- Exercise aim -
Please restate the data word for word.

- Materials provided -
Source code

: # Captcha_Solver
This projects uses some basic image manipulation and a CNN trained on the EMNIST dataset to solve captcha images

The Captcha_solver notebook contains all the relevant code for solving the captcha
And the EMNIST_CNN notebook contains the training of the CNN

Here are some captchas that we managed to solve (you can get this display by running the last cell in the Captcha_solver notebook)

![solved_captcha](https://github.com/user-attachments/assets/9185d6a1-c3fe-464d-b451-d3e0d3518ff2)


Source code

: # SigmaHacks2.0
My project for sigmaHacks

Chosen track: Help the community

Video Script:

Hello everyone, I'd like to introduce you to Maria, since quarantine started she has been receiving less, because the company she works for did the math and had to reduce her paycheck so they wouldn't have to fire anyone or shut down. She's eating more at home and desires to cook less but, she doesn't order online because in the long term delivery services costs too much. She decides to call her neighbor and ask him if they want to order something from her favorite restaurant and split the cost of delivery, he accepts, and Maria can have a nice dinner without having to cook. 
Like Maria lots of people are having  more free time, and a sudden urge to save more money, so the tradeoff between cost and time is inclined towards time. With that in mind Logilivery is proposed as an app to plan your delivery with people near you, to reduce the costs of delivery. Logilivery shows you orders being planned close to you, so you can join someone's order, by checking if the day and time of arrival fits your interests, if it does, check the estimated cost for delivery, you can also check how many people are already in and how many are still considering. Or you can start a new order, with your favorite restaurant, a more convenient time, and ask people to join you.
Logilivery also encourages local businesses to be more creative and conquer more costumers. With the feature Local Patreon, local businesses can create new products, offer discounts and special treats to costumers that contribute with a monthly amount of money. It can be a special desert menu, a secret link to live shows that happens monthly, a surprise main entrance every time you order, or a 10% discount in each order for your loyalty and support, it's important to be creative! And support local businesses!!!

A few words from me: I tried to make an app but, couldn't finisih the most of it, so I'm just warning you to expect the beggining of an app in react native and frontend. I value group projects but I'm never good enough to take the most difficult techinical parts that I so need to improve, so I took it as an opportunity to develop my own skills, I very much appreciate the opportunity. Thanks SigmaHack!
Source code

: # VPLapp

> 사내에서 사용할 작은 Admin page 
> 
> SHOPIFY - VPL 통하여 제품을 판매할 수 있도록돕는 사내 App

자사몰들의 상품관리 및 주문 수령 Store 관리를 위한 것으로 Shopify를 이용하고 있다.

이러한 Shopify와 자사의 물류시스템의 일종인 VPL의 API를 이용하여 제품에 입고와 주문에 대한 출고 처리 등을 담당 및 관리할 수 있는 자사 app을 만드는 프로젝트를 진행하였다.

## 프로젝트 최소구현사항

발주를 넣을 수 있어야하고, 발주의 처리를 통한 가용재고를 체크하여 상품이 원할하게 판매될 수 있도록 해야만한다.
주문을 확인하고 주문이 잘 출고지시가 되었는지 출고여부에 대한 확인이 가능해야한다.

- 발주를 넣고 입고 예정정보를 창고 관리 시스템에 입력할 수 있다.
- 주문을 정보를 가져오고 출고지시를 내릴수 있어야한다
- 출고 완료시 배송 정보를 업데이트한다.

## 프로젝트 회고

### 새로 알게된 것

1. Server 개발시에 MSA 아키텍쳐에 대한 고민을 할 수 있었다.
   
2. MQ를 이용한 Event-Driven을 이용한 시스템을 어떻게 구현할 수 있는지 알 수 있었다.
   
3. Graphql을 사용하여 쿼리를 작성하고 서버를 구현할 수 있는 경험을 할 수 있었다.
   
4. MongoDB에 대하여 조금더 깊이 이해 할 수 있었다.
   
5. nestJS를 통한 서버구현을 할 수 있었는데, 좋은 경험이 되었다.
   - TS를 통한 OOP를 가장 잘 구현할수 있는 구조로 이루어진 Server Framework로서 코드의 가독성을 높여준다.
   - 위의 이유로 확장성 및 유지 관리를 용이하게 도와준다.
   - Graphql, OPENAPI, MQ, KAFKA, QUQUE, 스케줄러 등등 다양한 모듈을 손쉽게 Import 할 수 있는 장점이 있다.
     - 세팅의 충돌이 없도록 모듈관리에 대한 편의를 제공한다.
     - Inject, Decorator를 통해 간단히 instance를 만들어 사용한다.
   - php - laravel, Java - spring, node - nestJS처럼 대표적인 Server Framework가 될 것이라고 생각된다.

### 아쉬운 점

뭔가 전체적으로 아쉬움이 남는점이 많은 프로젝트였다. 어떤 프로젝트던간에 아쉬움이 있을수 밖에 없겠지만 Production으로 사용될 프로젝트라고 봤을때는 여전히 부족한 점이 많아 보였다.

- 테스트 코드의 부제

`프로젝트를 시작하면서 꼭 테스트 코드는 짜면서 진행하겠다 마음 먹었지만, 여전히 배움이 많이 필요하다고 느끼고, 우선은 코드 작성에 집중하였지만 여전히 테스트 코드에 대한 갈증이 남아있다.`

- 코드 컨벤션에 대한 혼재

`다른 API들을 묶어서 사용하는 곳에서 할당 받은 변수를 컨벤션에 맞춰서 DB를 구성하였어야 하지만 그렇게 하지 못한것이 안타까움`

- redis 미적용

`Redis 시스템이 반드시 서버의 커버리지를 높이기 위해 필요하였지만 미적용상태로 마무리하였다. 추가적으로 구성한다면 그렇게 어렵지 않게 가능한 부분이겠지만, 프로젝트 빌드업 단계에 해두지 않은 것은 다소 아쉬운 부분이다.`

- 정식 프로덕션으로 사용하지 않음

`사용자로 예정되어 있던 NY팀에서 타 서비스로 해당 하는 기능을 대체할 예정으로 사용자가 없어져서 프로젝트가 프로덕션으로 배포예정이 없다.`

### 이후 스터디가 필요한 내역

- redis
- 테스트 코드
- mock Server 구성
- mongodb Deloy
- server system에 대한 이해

- Solved problem -
Source code

: # Captcha_Solver
This projects uses some basic image manipulation and a CNN trained on the EMNIST dataset to solve captcha images

The Captcha_solver notebook contains all the relevant code for solving the captcha
And the EMNIST_CNN notebook contains the training of the CNN

Here are some captchas that we managed to solve (you can get this display by running the last cell in the Captcha_solver notebook)

![solved_captcha](https://github.com/user-attachments/assets/9185d6a1-c3fe-464d-b451-d3e0d3518ff2)


Source code

: # SigmaHacks2.0
My project for sigmaHacks

Chosen track: Help the community

Video Script:

Hello everyone, I'd like to introduce you to Maria, since quarantine started she has been receiving less, because the company she works for did the math and had to reduce her paycheck so they wouldn't have to fire anyone or shut down. She's eating more at home and desires to cook less but, she doesn't order online because in the long term delivery services costs too much. She decides to call her neighbor and ask him if they want to order something from her favorite restaurant and split the cost of delivery, he accepts, and Maria can have a nice dinner without having to cook. 
Like Maria lots of people are having  more free time, and a sudden urge to save more money, so the tradeoff between cost and time is inclined towards time. With that in mind Logilivery is proposed as an app to plan your delivery with people near you, to reduce the costs of delivery. Logilivery shows you orders being planned close to you, so you can join someone's order, by checking if the day and time of arrival fits your interests, if it does, check the estimated cost for delivery, you can also check how many people are already in and how many are still considering. Or you can start a new order, with your favorite restaurant, a more convenient time, and ask people to join you.
Logilivery also encourages local businesses to be more creative and conquer more costumers. With the feature Local Patreon, local businesses can create new products, offer discounts and special treats to costumers that contribute with a monthly amount of money. It can be a special desert menu, a secret link to live shows that happens monthly, a surprise main entrance every time you order, or a 10% discount in each order for your loyalty and support, it's important to be creative! And support local businesses!!!

A few words from me: I tried to make an app but, couldn't finisih the most of it, so I'm just warning you to expect the beggining of an app in react native and frontend. I value group projects but I'm never good enough to take the most difficult techinical parts that I so need to improve, so I took it as an opportunity to develop my own skills, I very much appreciate the opportunity. Thanks SigmaHack!
Source code

: # VPLapp

> 사내에서 사용할 작은 Admin page 
> 
> SHOPIFY - VPL 통하여 제품을 판매할 수 있도록돕는 사내 App

자사몰들의 상품관리 및 주문 수령 Store 관리를 위한 것으로 Shopify를 이용하고 있다.

이러한 Shopify와 자사의 물류시스템의 일종인 VPL의 API를 이용하여 제품에 입고와 주문에 대한 출고 처리 등을 담당 및 관리할 수 있는 자사 app을 만드는 프로젝트를 진행하였다.

## 프로젝트 최소구현사항

발주를 넣을 수 있어야하고, 발주의 처리를 통한 가용재고를 체크하여 상품이 원할하게 판매될 수 있도록 해야만한다.
주문을 확인하고 주문이 잘 출고지시가 되었는지 출고여부에 대한 확인이 가능해야한다.

- 발주를 넣고 입고 예정정보를 창고 관리 시스템에 입력할 수 있다.
- 주문을 정보를 가져오고 출고지시를 내릴수 있어야한다
- 출고 완료시 배송 정보를 업데이트한다.

## 프로젝트 회고

### 새로 알게된 것

1. Server 개발시에 MSA 아키텍쳐에 대한 고민을 할 수 있었다.
   
2. MQ를 이용한 Event-Driven을 이용한 시스템을 어떻게 구현할 수 있는지 알 수 있었다.
   
3. Graphql을 사용하여 쿼리를 작성하고 서버를 구현할 수 있는 경험을 할 수 있었다.
   
4. MongoDB에 대하여 조금더 깊이 이해 할 수 있었다.
   
5. nestJS를 통한 서버구현을 할 수 있었는데, 좋은 경험이 되었다.
   - TS를 통한 OOP를 가장 잘 구현할수 있는 구조로 이루어진 Server Framework로서 코드의 가독성을 높여준다.
   - 위의 이유로 확장성 및 유지 관리를 용이하게 도와준다.
   - Graphql, OPENAPI, MQ, KAFKA, QUQUE, 스케줄러 등등 다양한 모듈을 손쉽게 Import 할 수 있는 장점이 있다.
     - 세팅의 충돌이 없도록 모듈관리에 대한 편의를 제공한다.
     - Inject, Decorator를 통해 간단히 instance를 만들어 사용한다.
   - php - laravel, Java - spring, node - nestJS처럼 대표적인 Server Framework가 될 것이라고 생각된다.

### 아쉬운 점

뭔가 전체적으로 아쉬움이 남는점이 많은 프로젝트였다. 어떤 프로젝트던간에 아쉬움이 있을수 밖에 없겠지만 Production으로 사용될 프로젝트라고 봤을때는 여전히 부족한 점이 많아 보였다.

- 테스트 코드의 부제

`프로젝트를 시작하면서 꼭 테스트 코드는 짜면서 진행하겠다 마음 먹었지만, 여전히 배움이 많이 필요하다고 느끼고, 우선은 코드 작성에 집중하였지만 여전히 테스트 코드에 대한 갈증이 남아있다.`

- 코드 컨벤션에 대한 혼재

`다른 API들을 묶어서 사용하는 곳에서 할당 받은 변수를 컨벤션에 맞춰서 DB를 구성하였어야 하지만 그렇게 하지 못한것이 안타까움`

- redis 미적용

`Redis 시스템이 반드시 서버의 커버리지를 높이기 위해 필요하였지만 미적용상태로 마무리하였다. 추가적으로 구성한다면 그렇게 어렵지 않게 가능한 부분이겠지만, 프로젝트 빌드업 단계에 해두지 않은 것은 다소 아쉬운 부분이다.`

- 정식 프로덕션으로 사용하지 않음

`사용자로 예정되어 있던 NY팀에서 타 서비스로 해당 하는 기능을 대체할 예정으로 사용자가 없어져서 프로젝트가 프로덕션으로 배포예정이 없다.`

### 이후 스터디가 필요한 내역

- redis
- 테스트 코드
- mock Server 구성
- mongodb Deloy
- server system에 대한 이해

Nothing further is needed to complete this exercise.